━━ PROVIDED MATERIAL ━━

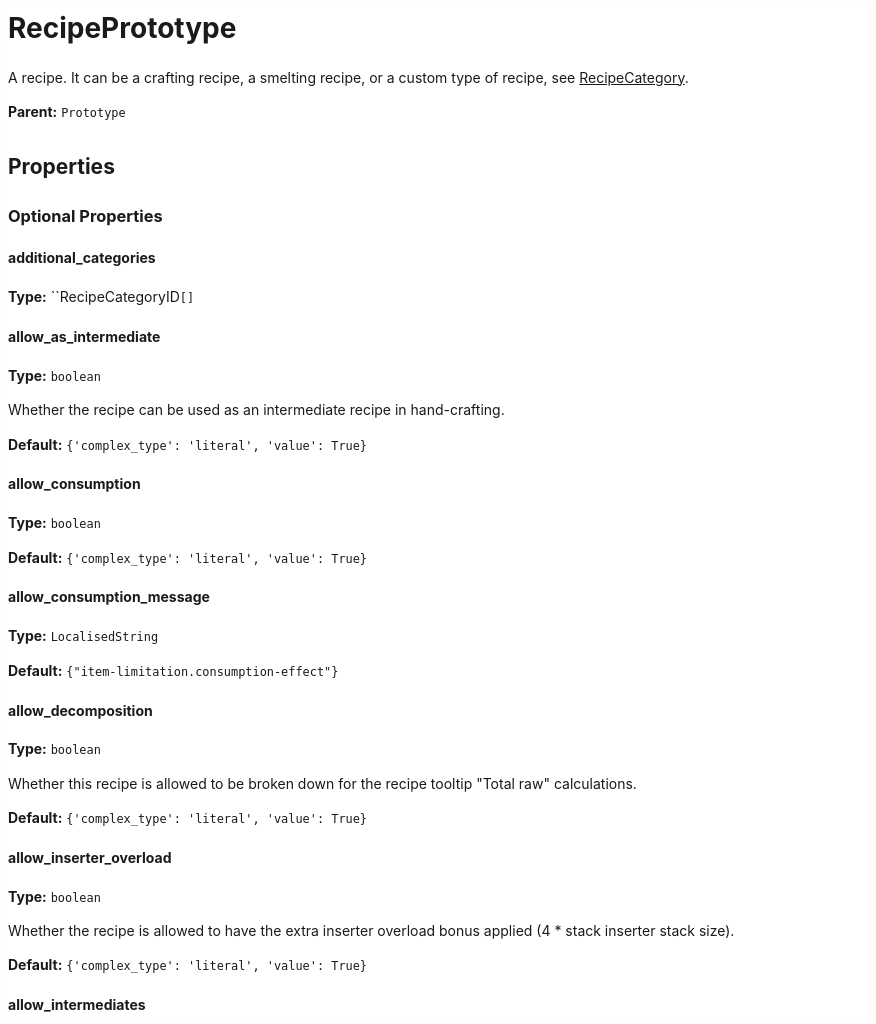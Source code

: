 # RecipePrototype

A recipe. It can be a crafting recipe, a smelting recipe, or a custom type of recipe, see [RecipeCategory](prototype:RecipeCategory).

**Parent:** `Prototype`

## Properties

### Optional Properties

#### additional_categories

**Type:** ``RecipeCategoryID`[]`



#### allow_as_intermediate

**Type:** `boolean`

Whether the recipe can be used as an intermediate recipe in hand-crafting.

**Default:** `{'complex_type': 'literal', 'value': True}`

#### allow_consumption

**Type:** `boolean`



**Default:** `{'complex_type': 'literal', 'value': True}`

#### allow_consumption_message

**Type:** `LocalisedString`



**Default:** ``{"item-limitation.consumption-effect"}``

#### allow_decomposition

**Type:** `boolean`

Whether this recipe is allowed to be broken down for the recipe tooltip "Total raw" calculations.

**Default:** `{'complex_type': 'literal', 'value': True}`

#### allow_inserter_overload

**Type:** `boolean`

Whether the recipe is allowed to have the extra inserter overload bonus applied (4 * stack inserter stack size).

**Default:** `{'complex_type': 'literal', 'value': True}`

#### allow_intermediates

━━━

If a line in the records contains the string "crafting", copy it out.

A recipe. It can be a crafting recipe, a smelting recipe, or a custom type of recipe, see [RecipeCategory](prototype:RecipeCategory).
Whether the recipe can be used as an intermediate recipe in hand-crafting.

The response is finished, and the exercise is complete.